**Exercise description**
Without the images, write out the whole listing exactly.

**Data to use**
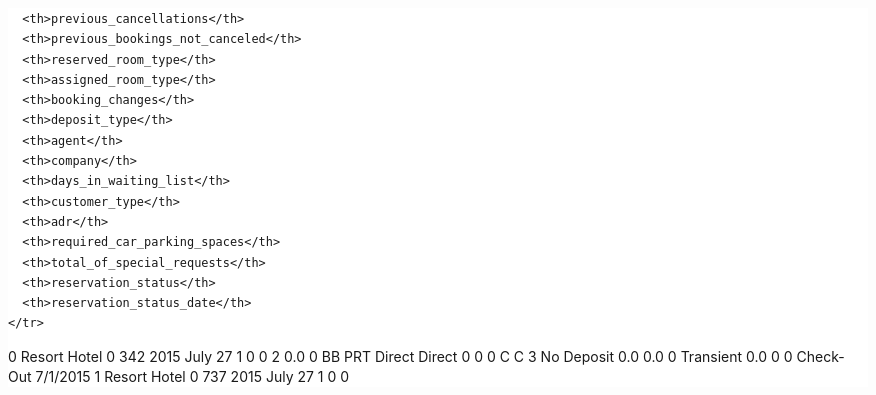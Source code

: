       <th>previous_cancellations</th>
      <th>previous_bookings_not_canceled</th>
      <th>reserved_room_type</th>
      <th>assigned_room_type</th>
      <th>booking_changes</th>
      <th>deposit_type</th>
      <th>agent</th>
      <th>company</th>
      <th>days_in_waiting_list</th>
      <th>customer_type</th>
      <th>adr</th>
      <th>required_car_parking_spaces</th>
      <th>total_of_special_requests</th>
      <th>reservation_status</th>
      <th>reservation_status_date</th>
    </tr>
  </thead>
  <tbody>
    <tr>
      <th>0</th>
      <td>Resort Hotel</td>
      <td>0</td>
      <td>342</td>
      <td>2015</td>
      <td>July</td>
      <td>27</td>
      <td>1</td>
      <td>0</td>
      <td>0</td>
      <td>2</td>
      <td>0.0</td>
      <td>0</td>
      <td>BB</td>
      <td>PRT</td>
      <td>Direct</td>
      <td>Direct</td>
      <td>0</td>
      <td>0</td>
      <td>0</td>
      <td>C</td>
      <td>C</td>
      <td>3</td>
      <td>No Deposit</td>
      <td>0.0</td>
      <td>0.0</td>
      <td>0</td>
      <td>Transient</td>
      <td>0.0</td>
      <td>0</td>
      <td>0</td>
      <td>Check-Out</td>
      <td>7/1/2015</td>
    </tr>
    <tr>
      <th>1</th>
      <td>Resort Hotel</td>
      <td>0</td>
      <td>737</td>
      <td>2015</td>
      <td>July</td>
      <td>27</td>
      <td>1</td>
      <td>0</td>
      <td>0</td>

**Expected output**
Source code

:       <th>previous_cancellations</th>
      <th>previous_bookings_not_canceled</th>
      <th>reserved_room_type</th>
      <th>assigned_room_type</th>
      <th>booking_changes</th>
      <th>deposit_type</th>
      <th>agent</th>
      <th>company</th>
      <th>days_in_waiting_list</th>
      <th>customer_type</th>
      <th>adr</th>
      <th>required_car_parking_spaces</th>
      <th>total_of_special_requests</th>
      <th>reservation_status</th>
      <th>reservation_status_date</th>
    </tr>
  </thead>
  <tbody>
    <tr>
      <th>0</th>
      <td>Resort Hotel</td>
      <td>0</td>
      <td>342</td>
      <td>2015</td>
      <td>July</td>
      <td>27</td>
      <td>1</td>
      <td>0</td>
      <td>0</td>
      <td>2</td>
      <td>0.0</td>
      <td>0</td>
      <td>BB</td>
      <td>PRT</td>
      <td>Direct</td>
      <td>Direct</td>
      <td>0</td>
      <td>0</td>
      <td>0</td>
      <td>C</td>
      <td>C</td>
      <td>3</td>
      <td>No Deposit</td>
      <td>0.0</td>
      <td>0.0</td>
      <td>0</td>
      <td>Transient</td>
      <td>0.0</td>
      <td>0</td>
      <td>0</td>
      <td>Check-Out</td>
      <td>7/1/2015</td>
    </tr>
    <tr>
      <th>1</th>
      <td>Resort Hotel</td>
      <td>0</td>
      <td>737</td>
      <td>2015</td>
      <td>July</td>
      <td>27</td>
      <td>1</td>
      <td>0</td>
      <td>0</td>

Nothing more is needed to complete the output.